A few weeks ago, I got into a pretty nasty argument with the guy I was “talking” to. Needless to say, we aren’t talking anymore; I even blocked his number.
Our argument was so ridiculous, I don’t know if I’ve ever been so mad in my life. I was shaking and spitting off insults about to him to my best friend.
“He’s a nutcase,” I told her. “I seriously cannot believe what a prick he is.”
A few days later, my friend brought to light what I’d been wondering all along but didn’t want to admit — maybe this “prick” was actually dating someone else, and he was just treating me poorly to let me down easy.
The thought of him with someone else made my heart sink.
When the anger subsided, I recalled that classic line I’ve heard for years, “Everyone’s an asshole.” Cynical? Maybe.
Google the phrase and you’ll be delighted to see the video explanation from College Humor: “Bradley will brag about how much he’s paid, and still he’ll complain of the cost of his maid.”
We all do things that would categorize us as assholes to at least someone in the world. Whether you’re the person talking in a movie theatre, the cheap tipper or my upstairs neighbor making laps in his apartment wearing cinder blocks for shoes, it’s likely you’ve pissed someone off at one point or another.
Me? I’m definitely an asshole.
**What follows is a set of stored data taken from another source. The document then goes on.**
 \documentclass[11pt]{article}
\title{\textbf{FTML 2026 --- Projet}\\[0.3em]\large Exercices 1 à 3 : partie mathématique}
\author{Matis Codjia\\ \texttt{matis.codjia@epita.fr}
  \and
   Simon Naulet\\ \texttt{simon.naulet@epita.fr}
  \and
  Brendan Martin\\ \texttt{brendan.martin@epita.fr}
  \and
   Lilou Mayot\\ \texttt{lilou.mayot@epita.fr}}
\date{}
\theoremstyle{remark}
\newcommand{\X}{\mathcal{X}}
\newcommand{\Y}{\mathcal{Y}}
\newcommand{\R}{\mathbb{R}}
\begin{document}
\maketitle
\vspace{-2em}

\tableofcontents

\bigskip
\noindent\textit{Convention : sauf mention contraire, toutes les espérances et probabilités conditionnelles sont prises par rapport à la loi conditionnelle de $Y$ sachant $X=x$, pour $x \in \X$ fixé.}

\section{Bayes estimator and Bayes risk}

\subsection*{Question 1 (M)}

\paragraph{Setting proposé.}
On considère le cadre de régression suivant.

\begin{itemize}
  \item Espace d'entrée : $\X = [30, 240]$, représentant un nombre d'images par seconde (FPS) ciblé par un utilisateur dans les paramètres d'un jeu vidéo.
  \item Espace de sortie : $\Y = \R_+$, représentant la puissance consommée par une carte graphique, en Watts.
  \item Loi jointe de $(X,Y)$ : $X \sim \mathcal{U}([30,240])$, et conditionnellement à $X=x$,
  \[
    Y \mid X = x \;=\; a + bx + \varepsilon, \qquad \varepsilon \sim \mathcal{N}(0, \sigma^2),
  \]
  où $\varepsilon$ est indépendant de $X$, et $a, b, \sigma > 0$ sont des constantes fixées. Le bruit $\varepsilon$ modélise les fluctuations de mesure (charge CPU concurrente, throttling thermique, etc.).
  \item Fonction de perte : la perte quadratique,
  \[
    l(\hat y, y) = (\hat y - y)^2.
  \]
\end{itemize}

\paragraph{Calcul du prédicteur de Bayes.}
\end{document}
Sure, I volunteer once a month, I am always on time to meetings and I say “thank you” anytime a waiter refills my water glass. But, I know I do things that make people want to punch me.
I’m working on my manners when it comes to my phone (I’m always on it), my small case of road rage comes complete with horn honking and I’m totally guilty of loud snacking in my cubicle at work.
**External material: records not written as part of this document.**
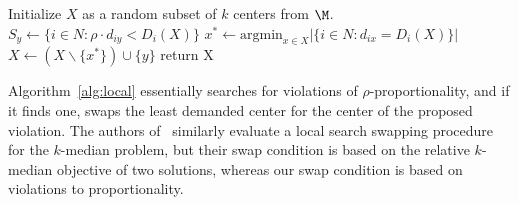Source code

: 

\begin{algorithm}
\begin{algorithmic}[1]
\caption{Local Capture}
\label{alg:local}
	\STATE Initialize $X$ as a random subset of $k$ centers from $\M$.
	\REPEAT
		\STATE $S_y \gets \{i \in N: \rho \cdot d_{iy} < D_i(X)\}$
			\STATE $x^* \gets \mbox{argmin}_{x \in X} | \{i \in N: d_{ix} = D_i(X) \}|$
			\STATE $X \gets (X \backslash \{x^*\}) \cup \{y\}$
		\ENDIF
	\ENDFOR
	\STATE return X
\end{algorithmic}
\end{algorithm}

Algorithm~\ref{alg:local} essentially searches for violations of $\rho$-proportionality, and if it finds one, swaps the least demanded center for the center of the proposed violation. The authors of~\cite{kMedians} similarly evaluate a local search swapping procedure for the $k$-median problem, but their swap condition is based on the relative $k$-median objective of two solutions, whereas our swap condition is based on violations to proportionality. 


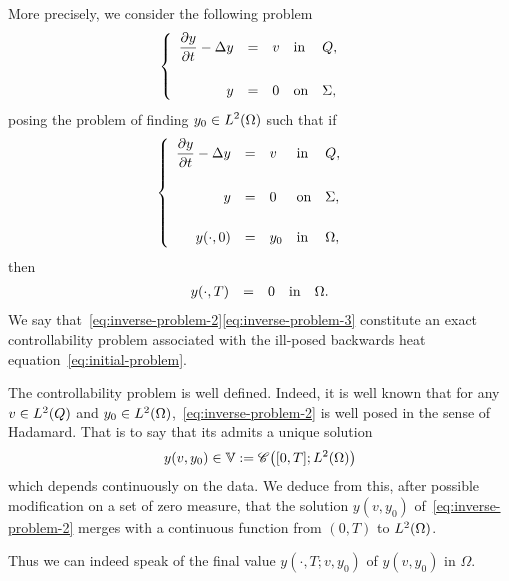 More precisely, we consider the following problem
\begin{equation*}\label{eq:inverse-problem-1}
    \begin{cases}\displaystyle
        \begin{array}{rclll}
            \dfrac{\partial{}y}{\partial{}t} - \Delta y & = & v & \text{in} & Q,\\
            \\
            y & = & 0 & \text{on} & \Sigma,
        \end{array}
    \end{cases}
\end{equation*}
posing the problem of finding $\displaystyle y_{0}\in L^{2}\!\left({\Omega}\right)$ such
that if
\begin{equation}\label{eq:inverse-problem-2}
    \begin{cases}\displaystyle
        \begin{array}{rclll}
            \dfrac{\partial{}y}{\partial{}t} - \Delta y & = & v & \text{in} & Q,\\
            \\
            y & = & 0 & \text{on} & \Sigma,\\
            \\
            {y}\!\left({\cdot, 0}\right) & = & y_{0} & \text{in} & \Omega,
        \end{array}
    \end{cases}
\end{equation}
then
\begin{equation}\label{eq:inverse-problem-3}
    \begin{array}{rclll}
        {y}\!\left({\cdot,T}\right) & = & 0 & \text{in} & \Omega.
    \end{array}
\end{equation}
We say that~\eqref{eq:inverse-problem-2}\eqref{eq:inverse-problem-3}
constitute an exact controllability problem associated with the ill-posed
backwards heat equation~\eqref{eq:initial-problem}.

\begin{remarque}%
    The controllability problem is well defined. Indeed, it is well known
    that for any $v\in L^{2}\!\left({Q}\right)$ and
    $y_{0}\in L^{2}\!\left({\Omega}\right)$,~\eqref{eq:inverse-problem-2} is well posed in
    the sense of Hadamard. That is to say that its admits a unique solution
    \begin{equation*}\label{eq:well-posedness-heat-equation}
        y\!\left({v,y_{0}}\right)\in \mathbb{V} :=
        \mathscr{C}\!\left({[0,T];L^{2}\!\left({\Omega}\right)}\right)
    \end{equation*}
    which depends continuously on the data. We deduce from this, after
    possible modification on a set of zero measure, that the solution
    $y\!\left({v,y_{0}}\right)$ of~\eqref{eq:inverse-problem-2} merges with
    a continuous function from $(0,T)$ to $L^{2}\!\left({\Omega}\right)$.

    Thus we can indeed speak of the final value
    $y\!\left({\cdot,T;v,y_{0}}\right)$ of $y\!\left({v,y_{0}}\right)$ in
    $\Omega$.
\end{remarque}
Of course, afternoon snack choices are a little different from straight up treating someone like crap in a relationship, but I think we treat others in a way that reflects how we feel about ourselves.
A few years ago, I was involved in a physical relationship with an engaged man. We ended it before he got married, and once he did get married, he apologized to me for putting me in the situation and ultimately hurting our friendship.
Although it was just as much my fault for agreeing to our relationship, I accepted his apology and forgave him. Whether or not I realized it at the time, I know he was going through other issues that led him to treat me the way he did.
I’m not saying we should just chalk all bad behavior up to life’s issues, but it’s worth considering.
It doesn’t mean it still doesn’t hurt like hell, or that the innocent party has to forgive.
But at the very least, it gives me a little bit of solace (in a weird way) to know that I’m not perfect, and there’s been times that one of my exes has ran to his friends and said I was a bitch or at least, crazy.
The thing is, it’s all about finding the jerk you can put up with, and one that’s going to put up with you, as well.
It’ll be a great person, not an asshole, and you’ll fall in love. And it will happen despite the fact that someone, somewhere still thinks your soul mate is an asshole.